- _Task goal_: The answer must consist of every line below that holds the word "about".
+++ Material for this task +++
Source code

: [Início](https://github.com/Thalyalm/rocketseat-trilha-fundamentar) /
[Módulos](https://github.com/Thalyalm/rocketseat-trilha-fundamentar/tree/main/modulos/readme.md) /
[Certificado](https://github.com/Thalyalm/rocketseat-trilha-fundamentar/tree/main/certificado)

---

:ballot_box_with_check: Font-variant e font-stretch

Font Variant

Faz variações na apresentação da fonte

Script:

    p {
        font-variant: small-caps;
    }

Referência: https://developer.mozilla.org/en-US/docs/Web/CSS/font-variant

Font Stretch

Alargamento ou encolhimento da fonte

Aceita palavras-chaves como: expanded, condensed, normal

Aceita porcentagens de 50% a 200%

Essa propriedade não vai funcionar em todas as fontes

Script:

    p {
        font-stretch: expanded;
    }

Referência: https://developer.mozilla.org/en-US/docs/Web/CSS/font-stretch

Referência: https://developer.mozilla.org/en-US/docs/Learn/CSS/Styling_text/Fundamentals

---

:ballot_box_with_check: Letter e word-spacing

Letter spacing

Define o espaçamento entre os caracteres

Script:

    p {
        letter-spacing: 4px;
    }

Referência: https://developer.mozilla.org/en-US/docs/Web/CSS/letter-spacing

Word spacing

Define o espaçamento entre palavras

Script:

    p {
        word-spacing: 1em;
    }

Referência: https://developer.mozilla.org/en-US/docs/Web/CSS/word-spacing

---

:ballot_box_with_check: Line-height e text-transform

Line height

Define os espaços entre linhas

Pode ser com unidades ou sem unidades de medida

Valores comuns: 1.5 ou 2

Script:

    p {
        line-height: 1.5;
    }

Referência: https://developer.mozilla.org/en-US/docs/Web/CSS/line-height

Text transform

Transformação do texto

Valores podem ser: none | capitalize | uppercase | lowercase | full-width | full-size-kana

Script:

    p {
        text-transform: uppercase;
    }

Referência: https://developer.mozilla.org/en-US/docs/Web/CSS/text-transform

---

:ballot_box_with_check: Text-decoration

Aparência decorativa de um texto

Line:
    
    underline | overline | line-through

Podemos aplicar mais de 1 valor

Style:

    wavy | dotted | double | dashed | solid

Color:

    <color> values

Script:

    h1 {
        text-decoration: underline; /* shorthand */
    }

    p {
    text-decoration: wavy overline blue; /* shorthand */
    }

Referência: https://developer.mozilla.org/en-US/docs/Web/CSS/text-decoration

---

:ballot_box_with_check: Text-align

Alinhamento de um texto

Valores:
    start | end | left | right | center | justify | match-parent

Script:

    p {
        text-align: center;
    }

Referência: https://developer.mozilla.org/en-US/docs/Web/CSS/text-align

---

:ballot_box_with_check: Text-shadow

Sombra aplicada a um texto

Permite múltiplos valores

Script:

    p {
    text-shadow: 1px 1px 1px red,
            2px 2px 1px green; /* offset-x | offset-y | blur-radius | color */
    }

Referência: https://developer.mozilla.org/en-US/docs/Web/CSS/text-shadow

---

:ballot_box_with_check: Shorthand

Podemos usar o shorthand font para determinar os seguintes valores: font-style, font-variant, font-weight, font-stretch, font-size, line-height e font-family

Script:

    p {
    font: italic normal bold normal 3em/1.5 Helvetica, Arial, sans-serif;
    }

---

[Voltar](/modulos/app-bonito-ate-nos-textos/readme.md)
+++
+++ Material for this task +++
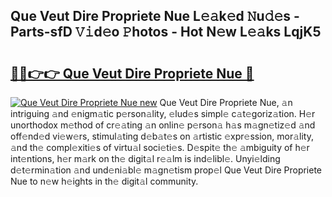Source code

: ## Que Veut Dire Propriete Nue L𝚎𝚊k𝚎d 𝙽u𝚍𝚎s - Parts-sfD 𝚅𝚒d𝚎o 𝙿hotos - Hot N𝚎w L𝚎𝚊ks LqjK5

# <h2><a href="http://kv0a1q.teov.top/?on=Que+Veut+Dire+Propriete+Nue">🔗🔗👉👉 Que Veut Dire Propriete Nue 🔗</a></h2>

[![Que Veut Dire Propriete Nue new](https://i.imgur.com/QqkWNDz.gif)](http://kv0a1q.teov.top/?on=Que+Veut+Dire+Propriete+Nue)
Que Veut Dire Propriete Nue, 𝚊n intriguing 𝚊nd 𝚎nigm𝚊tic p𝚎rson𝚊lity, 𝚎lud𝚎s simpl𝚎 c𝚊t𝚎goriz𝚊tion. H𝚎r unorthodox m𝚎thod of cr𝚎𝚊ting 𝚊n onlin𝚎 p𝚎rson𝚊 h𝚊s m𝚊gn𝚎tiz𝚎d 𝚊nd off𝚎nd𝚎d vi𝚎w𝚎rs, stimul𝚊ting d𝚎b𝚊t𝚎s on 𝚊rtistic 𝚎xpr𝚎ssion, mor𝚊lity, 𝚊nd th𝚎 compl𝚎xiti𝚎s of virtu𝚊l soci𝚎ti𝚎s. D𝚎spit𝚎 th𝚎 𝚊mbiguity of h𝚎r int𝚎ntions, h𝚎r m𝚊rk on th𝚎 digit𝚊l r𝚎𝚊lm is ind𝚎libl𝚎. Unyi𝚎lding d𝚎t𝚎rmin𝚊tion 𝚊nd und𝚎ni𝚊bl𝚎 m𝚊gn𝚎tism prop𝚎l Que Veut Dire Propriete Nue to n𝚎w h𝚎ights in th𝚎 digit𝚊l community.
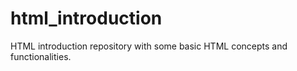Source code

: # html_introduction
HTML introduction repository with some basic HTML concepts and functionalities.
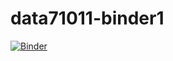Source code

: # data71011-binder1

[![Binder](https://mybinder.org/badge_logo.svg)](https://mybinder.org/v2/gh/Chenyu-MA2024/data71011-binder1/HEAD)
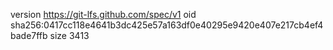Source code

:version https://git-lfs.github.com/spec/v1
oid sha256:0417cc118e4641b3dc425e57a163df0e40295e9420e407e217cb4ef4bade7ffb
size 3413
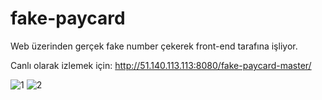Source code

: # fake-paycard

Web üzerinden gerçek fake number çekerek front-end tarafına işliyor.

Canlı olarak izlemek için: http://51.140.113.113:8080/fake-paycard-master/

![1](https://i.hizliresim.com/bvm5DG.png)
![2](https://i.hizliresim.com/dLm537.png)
+++
+++ Material for this task +++
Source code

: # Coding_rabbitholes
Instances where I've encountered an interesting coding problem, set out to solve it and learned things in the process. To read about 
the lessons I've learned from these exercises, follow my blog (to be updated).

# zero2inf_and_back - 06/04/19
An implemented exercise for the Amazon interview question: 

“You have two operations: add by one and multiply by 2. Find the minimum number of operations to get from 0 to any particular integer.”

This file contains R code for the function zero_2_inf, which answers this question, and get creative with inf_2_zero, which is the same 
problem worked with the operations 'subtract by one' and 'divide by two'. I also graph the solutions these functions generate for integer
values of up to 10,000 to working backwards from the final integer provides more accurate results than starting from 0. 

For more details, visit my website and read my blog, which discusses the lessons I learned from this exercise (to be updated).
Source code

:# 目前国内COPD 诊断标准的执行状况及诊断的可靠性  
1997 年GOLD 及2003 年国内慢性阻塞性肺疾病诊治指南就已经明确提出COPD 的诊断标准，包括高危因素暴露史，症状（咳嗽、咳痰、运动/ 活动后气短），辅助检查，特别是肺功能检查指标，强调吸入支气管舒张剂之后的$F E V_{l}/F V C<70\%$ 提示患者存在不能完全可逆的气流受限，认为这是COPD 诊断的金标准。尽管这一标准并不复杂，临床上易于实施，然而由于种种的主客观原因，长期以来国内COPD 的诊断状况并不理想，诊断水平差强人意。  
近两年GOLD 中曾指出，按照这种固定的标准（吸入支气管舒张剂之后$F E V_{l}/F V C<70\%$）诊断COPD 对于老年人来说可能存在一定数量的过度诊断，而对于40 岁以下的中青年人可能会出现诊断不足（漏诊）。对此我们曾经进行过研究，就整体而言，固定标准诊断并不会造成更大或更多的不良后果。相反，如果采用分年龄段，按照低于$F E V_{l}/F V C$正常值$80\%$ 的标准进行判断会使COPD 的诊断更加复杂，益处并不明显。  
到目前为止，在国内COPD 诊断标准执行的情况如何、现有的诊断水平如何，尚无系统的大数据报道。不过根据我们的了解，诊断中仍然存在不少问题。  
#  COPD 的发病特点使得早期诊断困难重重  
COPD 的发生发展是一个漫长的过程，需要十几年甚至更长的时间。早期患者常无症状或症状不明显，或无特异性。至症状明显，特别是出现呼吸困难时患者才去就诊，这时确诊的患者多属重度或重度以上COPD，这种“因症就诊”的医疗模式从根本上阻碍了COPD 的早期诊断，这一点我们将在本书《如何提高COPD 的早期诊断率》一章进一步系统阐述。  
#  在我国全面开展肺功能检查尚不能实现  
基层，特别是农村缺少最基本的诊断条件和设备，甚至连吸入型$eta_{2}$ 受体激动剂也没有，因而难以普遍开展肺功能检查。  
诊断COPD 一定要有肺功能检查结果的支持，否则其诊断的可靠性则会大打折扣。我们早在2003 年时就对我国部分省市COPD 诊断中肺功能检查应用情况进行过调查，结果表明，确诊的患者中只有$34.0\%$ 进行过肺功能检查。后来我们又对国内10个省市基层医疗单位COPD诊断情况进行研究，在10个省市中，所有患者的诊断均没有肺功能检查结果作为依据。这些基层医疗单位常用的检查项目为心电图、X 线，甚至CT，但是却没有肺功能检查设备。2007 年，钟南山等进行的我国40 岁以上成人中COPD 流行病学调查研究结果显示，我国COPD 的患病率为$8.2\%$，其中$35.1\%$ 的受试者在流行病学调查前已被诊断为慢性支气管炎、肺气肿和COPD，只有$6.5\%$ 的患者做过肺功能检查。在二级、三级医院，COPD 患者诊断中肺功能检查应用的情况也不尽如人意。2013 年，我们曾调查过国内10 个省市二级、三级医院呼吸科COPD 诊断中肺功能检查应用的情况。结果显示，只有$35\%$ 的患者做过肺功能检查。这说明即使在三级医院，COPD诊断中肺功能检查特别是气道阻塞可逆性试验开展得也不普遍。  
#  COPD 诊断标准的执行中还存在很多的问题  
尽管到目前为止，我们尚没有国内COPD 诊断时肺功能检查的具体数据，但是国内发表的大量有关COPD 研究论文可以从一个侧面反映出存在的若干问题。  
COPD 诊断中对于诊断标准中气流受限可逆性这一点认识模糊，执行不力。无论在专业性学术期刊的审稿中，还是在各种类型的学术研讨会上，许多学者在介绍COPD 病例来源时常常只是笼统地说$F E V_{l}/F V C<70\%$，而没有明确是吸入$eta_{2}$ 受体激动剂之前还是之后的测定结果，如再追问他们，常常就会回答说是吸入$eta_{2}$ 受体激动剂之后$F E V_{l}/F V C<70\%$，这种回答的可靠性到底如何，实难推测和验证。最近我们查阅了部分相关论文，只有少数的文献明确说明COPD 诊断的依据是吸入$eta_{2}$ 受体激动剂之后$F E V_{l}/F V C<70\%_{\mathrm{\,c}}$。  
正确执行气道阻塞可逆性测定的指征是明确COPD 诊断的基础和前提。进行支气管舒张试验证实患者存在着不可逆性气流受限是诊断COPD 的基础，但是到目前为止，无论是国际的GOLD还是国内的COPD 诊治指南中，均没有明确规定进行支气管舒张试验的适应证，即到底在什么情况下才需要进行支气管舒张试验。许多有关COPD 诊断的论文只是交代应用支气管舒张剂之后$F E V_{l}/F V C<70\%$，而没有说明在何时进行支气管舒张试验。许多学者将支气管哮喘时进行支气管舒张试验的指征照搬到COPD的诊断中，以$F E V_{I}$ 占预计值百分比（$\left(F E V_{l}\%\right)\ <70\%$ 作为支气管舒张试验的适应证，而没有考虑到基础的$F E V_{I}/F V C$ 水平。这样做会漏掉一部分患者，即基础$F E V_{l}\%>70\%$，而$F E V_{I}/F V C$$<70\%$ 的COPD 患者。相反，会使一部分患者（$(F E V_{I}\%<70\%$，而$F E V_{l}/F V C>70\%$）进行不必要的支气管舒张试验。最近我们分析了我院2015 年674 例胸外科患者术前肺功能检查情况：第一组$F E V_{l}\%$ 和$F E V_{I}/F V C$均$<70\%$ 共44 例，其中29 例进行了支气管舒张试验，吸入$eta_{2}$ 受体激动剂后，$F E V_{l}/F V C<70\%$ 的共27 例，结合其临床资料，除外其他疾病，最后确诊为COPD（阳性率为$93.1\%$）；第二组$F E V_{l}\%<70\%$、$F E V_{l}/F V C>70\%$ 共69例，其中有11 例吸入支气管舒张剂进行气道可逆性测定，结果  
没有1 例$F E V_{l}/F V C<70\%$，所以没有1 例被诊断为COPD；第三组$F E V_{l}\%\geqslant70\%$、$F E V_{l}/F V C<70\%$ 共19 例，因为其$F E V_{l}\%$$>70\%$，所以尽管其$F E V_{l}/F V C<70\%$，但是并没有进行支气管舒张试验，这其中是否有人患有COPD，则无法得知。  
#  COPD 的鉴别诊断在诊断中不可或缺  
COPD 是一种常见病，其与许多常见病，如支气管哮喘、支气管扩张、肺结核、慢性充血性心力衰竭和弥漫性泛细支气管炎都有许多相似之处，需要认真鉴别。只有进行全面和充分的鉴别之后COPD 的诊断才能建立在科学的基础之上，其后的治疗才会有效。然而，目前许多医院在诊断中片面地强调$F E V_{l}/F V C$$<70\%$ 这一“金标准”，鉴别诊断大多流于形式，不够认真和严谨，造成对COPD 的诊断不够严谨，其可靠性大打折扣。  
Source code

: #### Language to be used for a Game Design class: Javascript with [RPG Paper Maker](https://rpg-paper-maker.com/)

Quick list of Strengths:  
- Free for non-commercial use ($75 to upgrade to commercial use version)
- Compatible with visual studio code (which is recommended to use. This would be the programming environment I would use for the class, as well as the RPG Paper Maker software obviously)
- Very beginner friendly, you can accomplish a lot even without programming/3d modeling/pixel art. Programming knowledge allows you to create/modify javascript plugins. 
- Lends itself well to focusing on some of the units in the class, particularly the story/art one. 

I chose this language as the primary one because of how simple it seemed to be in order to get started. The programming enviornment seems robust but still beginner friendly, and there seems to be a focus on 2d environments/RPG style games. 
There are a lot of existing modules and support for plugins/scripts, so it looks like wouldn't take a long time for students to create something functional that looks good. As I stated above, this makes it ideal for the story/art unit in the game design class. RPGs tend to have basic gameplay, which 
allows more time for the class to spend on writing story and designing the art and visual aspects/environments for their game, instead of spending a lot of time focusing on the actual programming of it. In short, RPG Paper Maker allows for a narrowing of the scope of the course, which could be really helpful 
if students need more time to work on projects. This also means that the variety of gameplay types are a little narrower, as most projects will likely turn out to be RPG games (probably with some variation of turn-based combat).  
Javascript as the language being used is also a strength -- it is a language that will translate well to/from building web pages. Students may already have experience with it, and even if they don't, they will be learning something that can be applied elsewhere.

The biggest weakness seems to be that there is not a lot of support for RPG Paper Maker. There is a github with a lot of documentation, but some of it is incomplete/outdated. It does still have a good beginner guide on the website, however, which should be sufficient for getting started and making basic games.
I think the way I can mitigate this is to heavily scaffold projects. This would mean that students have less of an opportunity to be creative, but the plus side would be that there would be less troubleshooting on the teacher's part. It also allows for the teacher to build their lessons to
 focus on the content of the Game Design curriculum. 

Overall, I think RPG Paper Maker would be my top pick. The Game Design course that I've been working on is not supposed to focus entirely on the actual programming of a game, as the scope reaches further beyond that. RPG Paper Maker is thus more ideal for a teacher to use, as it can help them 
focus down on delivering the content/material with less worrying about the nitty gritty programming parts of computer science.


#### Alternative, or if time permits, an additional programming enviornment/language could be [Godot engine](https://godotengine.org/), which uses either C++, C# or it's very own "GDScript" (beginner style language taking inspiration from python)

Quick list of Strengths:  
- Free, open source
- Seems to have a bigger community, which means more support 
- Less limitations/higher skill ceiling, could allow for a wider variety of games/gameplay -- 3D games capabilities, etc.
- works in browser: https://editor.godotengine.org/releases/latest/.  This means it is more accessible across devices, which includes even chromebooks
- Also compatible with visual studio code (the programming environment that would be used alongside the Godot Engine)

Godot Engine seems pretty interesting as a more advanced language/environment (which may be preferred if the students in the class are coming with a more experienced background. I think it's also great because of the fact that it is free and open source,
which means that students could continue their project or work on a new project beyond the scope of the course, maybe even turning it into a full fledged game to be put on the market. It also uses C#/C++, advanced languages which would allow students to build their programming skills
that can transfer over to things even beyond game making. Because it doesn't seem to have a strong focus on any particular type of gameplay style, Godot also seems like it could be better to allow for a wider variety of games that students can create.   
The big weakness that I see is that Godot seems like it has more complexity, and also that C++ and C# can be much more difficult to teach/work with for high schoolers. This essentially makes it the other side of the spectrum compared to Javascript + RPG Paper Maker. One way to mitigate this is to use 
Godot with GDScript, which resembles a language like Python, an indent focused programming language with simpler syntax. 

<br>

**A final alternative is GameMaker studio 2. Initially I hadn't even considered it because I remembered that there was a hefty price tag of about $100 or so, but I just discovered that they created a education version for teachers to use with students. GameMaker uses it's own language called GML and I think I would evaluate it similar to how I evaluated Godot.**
+++
- _Written answer_:
Instances where I've encountered an interesting coding problem, set out to solve it and learned things in the process. To read about 
focus down on delivering the content/material with less worrying about the nitty gritty programming parts of computer science.
**A final alternative is GameMaker studio 2. Initially I hadn't even considered it because I remembered that there was a hefty price tag of about $100 or so, but I just discovered that they created a education version for teachers to use with students. GameMaker uses it's own language called GML and I think I would evaluate it similar to how I evaluated Godot.**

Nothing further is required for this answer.